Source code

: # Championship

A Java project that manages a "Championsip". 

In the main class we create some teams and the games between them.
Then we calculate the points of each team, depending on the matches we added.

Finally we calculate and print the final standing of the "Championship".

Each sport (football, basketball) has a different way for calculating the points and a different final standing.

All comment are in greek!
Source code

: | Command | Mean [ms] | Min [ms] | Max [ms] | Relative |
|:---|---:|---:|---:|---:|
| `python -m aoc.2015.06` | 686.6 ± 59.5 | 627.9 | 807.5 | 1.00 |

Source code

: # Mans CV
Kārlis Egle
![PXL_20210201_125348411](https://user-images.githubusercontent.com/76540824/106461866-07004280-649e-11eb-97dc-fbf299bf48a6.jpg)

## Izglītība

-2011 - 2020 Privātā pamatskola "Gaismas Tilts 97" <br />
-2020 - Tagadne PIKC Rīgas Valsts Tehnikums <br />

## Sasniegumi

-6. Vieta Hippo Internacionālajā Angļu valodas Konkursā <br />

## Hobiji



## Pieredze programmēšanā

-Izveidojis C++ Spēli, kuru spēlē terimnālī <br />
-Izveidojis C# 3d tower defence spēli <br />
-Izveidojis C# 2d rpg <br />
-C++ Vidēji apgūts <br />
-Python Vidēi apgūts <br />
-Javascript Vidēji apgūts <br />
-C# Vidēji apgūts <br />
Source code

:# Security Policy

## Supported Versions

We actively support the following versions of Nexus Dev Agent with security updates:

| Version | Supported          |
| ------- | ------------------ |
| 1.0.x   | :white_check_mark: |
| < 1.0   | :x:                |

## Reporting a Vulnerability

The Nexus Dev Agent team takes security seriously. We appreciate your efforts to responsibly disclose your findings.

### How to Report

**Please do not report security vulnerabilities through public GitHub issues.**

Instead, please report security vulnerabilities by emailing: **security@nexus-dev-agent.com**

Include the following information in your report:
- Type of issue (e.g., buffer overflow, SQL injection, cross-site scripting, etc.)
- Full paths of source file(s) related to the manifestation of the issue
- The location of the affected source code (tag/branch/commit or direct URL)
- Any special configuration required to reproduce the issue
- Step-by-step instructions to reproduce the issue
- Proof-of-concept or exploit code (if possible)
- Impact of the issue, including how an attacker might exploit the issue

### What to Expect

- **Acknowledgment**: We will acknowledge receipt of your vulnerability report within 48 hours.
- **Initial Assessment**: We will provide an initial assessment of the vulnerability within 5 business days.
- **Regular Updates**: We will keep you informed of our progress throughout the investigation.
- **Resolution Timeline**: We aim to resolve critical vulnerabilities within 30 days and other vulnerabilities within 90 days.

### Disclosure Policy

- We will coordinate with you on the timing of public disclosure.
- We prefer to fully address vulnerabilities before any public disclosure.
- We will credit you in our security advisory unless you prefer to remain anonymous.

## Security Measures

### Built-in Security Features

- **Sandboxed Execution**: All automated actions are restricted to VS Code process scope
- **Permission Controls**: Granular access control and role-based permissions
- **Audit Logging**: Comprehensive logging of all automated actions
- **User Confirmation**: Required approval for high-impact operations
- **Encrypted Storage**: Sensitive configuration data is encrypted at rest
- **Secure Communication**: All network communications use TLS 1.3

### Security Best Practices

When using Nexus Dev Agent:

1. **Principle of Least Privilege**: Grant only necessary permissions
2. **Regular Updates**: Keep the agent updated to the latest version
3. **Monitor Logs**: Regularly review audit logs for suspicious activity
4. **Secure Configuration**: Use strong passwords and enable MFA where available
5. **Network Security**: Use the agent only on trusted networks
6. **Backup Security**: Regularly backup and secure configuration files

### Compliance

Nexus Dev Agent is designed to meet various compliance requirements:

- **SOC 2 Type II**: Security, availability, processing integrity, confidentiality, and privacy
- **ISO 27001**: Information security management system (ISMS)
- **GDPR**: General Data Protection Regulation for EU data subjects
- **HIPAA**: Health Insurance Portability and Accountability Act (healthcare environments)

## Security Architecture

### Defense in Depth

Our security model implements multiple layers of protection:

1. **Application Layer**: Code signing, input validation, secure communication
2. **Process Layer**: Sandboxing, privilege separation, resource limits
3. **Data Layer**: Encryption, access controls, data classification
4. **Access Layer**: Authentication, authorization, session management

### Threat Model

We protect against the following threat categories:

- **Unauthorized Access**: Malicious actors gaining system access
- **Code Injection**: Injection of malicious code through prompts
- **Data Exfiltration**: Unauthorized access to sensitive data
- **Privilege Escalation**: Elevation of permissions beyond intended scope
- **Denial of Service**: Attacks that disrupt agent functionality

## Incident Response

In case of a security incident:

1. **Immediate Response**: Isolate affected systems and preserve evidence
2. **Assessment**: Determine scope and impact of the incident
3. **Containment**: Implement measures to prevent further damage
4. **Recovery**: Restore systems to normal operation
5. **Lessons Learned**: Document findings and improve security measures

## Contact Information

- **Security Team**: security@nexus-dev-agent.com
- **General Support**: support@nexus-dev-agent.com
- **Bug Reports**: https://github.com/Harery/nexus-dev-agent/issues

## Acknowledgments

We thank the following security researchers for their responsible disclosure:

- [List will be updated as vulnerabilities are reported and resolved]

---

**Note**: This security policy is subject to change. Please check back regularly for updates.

> **WORK TASK**
Exactly those lines that run from the start of the listing to the line containing "Finally we calculate" should be output, and no others.

> **ANSWER TO THIS PROBLEM**
Source code

: # Championship

A Java project that manages a "Championsip". 

In the main class we create some teams and the games between them.
Then we calculate the points of each team, depending on the matches we added.

Finally we calculate and print the final standing of the "Championship".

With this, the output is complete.